Bees swarming the frame, dancing along with the grain of the Super 16mm film, some captured details of honey production, a white pick-up truck in long shot, the sun-blanched and bleached light quality of this area of Italy, the irascible, bigoted father's lean frame, ogre beard, balding head and preference for often going about without pants: all glanced, pointed images and iconography which punch out from the film, counteracting in some moments the effects of the slipshod, catch-as-catch-can framing, blocking, editing, and unsteady camera. This isn't just a technical critique, as these latter qualities expand into and affect the mise en scène: the marriage between the family's husband and wife is vague enough to be rendered implausible, a treatment of their relationship that's analogous to the film's definition and characterization of its central, sprawling family of (mostly) girls, of the local countryside, of the casually mentioned economy and politics. The whole endeavor verges, intangibly, on something greater than its scattered images, something mysterious, allegorical, mythical.
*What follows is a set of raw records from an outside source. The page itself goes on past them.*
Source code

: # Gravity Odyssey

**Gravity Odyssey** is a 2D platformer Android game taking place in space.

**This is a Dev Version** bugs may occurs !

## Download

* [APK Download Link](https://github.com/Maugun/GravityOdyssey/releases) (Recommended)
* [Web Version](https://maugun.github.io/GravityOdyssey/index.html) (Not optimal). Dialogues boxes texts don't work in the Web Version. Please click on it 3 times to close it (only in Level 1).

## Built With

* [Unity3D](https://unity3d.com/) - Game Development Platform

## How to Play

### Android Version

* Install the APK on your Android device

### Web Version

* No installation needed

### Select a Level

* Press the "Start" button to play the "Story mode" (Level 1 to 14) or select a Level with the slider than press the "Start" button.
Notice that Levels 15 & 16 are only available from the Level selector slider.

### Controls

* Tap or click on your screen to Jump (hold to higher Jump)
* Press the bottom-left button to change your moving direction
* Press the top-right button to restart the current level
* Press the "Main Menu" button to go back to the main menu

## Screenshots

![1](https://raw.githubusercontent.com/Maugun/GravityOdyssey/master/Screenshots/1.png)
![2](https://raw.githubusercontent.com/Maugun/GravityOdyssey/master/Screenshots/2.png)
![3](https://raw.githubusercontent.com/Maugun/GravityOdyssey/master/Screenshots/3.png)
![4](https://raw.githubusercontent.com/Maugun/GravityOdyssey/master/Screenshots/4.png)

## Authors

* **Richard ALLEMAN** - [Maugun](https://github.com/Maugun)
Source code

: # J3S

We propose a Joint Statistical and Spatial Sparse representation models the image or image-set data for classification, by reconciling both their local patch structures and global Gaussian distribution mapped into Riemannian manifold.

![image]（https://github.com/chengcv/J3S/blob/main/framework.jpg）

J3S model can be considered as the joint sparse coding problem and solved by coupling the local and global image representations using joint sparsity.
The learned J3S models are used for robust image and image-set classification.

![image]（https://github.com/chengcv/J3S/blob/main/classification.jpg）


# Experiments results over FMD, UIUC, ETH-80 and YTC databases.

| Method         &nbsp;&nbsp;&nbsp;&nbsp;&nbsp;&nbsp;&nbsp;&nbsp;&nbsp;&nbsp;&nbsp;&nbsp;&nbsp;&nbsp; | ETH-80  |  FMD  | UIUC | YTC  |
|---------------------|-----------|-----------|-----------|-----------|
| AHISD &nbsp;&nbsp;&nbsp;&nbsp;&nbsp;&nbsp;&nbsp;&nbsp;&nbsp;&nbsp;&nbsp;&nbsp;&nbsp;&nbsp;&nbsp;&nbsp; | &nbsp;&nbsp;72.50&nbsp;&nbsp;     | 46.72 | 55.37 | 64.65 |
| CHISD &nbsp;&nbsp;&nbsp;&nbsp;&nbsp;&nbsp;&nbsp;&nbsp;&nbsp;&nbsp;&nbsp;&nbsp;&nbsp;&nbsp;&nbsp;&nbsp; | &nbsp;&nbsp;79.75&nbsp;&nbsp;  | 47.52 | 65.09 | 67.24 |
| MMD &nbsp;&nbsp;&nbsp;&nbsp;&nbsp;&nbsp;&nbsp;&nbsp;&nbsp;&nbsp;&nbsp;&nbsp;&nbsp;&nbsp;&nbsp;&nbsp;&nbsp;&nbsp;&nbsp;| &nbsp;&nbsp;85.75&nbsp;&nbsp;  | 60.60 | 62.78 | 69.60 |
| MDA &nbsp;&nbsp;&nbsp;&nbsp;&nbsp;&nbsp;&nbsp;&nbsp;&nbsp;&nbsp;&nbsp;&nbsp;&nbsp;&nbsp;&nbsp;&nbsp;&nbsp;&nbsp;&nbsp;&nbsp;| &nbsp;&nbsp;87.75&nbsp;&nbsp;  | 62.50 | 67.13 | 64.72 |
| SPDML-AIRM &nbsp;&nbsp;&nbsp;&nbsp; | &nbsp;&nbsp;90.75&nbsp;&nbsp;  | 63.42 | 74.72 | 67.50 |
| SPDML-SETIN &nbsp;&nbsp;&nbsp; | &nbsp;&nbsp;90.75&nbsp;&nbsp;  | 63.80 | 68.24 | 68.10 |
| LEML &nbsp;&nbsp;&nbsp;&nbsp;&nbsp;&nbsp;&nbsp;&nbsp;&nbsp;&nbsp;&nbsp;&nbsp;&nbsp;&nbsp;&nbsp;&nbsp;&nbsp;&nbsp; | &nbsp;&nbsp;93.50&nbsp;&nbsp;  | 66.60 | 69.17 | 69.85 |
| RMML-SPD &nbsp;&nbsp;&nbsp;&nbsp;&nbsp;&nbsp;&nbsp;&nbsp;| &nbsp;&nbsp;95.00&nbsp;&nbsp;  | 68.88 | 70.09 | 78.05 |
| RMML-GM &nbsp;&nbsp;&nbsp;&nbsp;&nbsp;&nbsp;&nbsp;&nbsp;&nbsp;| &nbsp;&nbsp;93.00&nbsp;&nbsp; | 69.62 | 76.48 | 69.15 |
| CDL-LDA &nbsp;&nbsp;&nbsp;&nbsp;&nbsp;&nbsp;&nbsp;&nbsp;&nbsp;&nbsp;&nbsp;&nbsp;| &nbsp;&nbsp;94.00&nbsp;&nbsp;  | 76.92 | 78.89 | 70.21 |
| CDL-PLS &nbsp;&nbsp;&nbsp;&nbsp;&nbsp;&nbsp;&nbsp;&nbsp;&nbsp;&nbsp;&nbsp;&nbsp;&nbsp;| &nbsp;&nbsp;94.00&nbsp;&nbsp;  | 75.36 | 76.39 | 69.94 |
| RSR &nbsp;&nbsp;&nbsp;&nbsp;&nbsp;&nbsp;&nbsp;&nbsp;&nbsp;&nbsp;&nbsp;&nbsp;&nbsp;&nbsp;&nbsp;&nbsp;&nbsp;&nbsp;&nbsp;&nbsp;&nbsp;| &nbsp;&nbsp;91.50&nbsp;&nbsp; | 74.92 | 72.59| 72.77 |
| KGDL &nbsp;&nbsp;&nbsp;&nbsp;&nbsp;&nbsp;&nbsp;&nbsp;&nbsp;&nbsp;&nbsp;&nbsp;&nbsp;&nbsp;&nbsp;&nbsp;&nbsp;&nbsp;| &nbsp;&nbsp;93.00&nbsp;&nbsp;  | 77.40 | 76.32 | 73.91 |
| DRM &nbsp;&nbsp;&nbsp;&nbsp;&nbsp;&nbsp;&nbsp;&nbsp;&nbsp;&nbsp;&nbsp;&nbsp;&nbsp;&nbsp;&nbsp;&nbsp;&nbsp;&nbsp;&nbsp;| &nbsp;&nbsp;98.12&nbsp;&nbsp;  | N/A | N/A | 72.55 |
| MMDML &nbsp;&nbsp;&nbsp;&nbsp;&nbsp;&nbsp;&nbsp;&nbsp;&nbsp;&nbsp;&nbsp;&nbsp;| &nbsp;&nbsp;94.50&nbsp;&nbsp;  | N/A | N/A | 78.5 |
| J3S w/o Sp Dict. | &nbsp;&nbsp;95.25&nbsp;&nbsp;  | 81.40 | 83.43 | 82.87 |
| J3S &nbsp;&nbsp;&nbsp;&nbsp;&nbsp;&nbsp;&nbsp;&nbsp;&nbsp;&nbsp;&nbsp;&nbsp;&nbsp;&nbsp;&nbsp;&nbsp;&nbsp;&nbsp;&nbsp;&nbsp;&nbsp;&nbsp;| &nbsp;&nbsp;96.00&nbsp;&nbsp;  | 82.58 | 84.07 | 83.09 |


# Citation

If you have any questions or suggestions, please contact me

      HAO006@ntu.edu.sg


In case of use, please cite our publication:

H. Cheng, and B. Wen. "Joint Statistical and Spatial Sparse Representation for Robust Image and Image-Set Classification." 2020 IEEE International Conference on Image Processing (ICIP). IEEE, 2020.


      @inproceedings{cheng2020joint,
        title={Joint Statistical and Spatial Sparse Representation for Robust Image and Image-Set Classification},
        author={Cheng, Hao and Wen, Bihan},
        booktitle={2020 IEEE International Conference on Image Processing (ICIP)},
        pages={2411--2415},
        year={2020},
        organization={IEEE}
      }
Certainly its final plunge into the night and adolescent rituals of flight, searching, and consummated kinship strike a “magical” cord without, at least to me, revealing what its aims are, what is at stake, what, precisely, is the source or direction or quality of the magic. All is as diffuse as the bees in the air.

But yet we still have things like the joy of young girls improvising on the edge of the frame, intuitive suggestions of communal sisterhood, Alba Rohrwacher's (indeed, the director's sister) blonde, mop-topped, slit-eyed visage worthy of medieval portraiture, and the early Renaissance demureness of the eldest daughter, whose eyes are full of burgeoning adult consciousness and sensitivity. The Wonders arrests when catching these fleet, vivid images as they dance in and out of its chaotic assembly, making me consider if the chaos begets "the wonders," or the other way around.